Start of Supplied entries
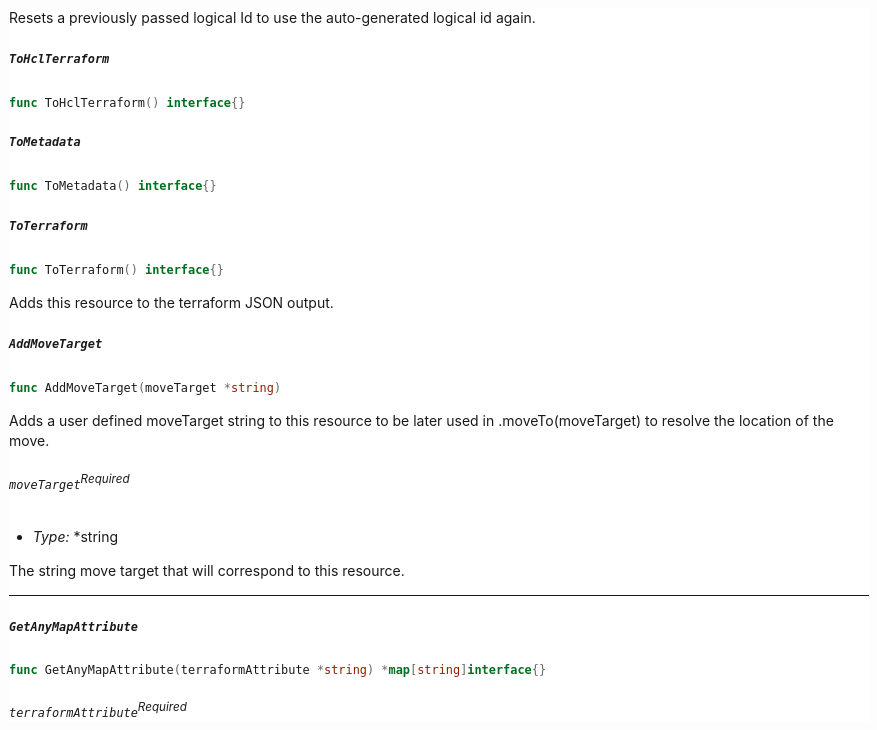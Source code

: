 Resets a previously passed logical Id to use the auto-generated logical id again.

##### `ToHclTerraform` <a name="ToHclTerraform" id="@cdktf/provider-mongodbatlas.projectInvitation.ProjectInvitation.toHclTerraform"></a>

```go
func ToHclTerraform() interface{}
```

##### `ToMetadata` <a name="ToMetadata" id="@cdktf/provider-mongodbatlas.projectInvitation.ProjectInvitation.toMetadata"></a>

```go
func ToMetadata() interface{}
```

##### `ToTerraform` <a name="ToTerraform" id="@cdktf/provider-mongodbatlas.projectInvitation.ProjectInvitation.toTerraform"></a>

```go
func ToTerraform() interface{}
```

Adds this resource to the terraform JSON output.

##### `AddMoveTarget` <a name="AddMoveTarget" id="@cdktf/provider-mongodbatlas.projectInvitation.ProjectInvitation.addMoveTarget"></a>

```go
func AddMoveTarget(moveTarget *string)
```

Adds a user defined moveTarget string to this resource to be later used in .moveTo(moveTarget) to resolve the location of the move.

###### `moveTarget`<sup>Required</sup> <a name="moveTarget" id="@cdktf/provider-mongodbatlas.projectInvitation.ProjectInvitation.addMoveTarget.parameter.moveTarget"></a>

- *Type:* *string

The string move target that will correspond to this resource.

---

##### `GetAnyMapAttribute` <a name="GetAnyMapAttribute" id="@cdktf/provider-mongodbatlas.projectInvitation.ProjectInvitation.getAnyMapAttribute"></a>

```go
func GetAnyMapAttribute(terraformAttribute *string) *map[string]interface{}
```

###### `terraformAttribute`<sup>Required</sup> <a name="terraformAttribute" id="@cdktf/provider-mongodbatlas.projectInvitation.ProjectInvitation.getAnyMapAttribute.parameter.terraformAttribute"></a>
End of Supplied entries
## What to work on
Please take the lines from the beginning of the data above through the line holding "Adds this resource" and transcribe them exactly, without any pictures.

## Response box
Source code

: Resets a previously passed logical Id to use the auto-generated logical id again.

##### `ToHclTerraform` <a name="ToHclTerraform" id="@cdktf/provider-mongodbatlas.projectInvitation.ProjectInvitation.toHclTerraform"></a>

```go
func ToHclTerraform() interface{}
```

##### `ToMetadata` <a name="ToMetadata" id="@cdktf/provider-mongodbatlas.projectInvitation.ProjectInvitation.toMetadata"></a>

```go
func ToMetadata() interface{}
```

##### `ToTerraform` <a name="ToTerraform" id="@cdktf/provider-mongodbatlas.projectInvitation.ProjectInvitation.toTerraform"></a>

```go
func ToTerraform() interface{}
```

Adds this resource to the terraform JSON output.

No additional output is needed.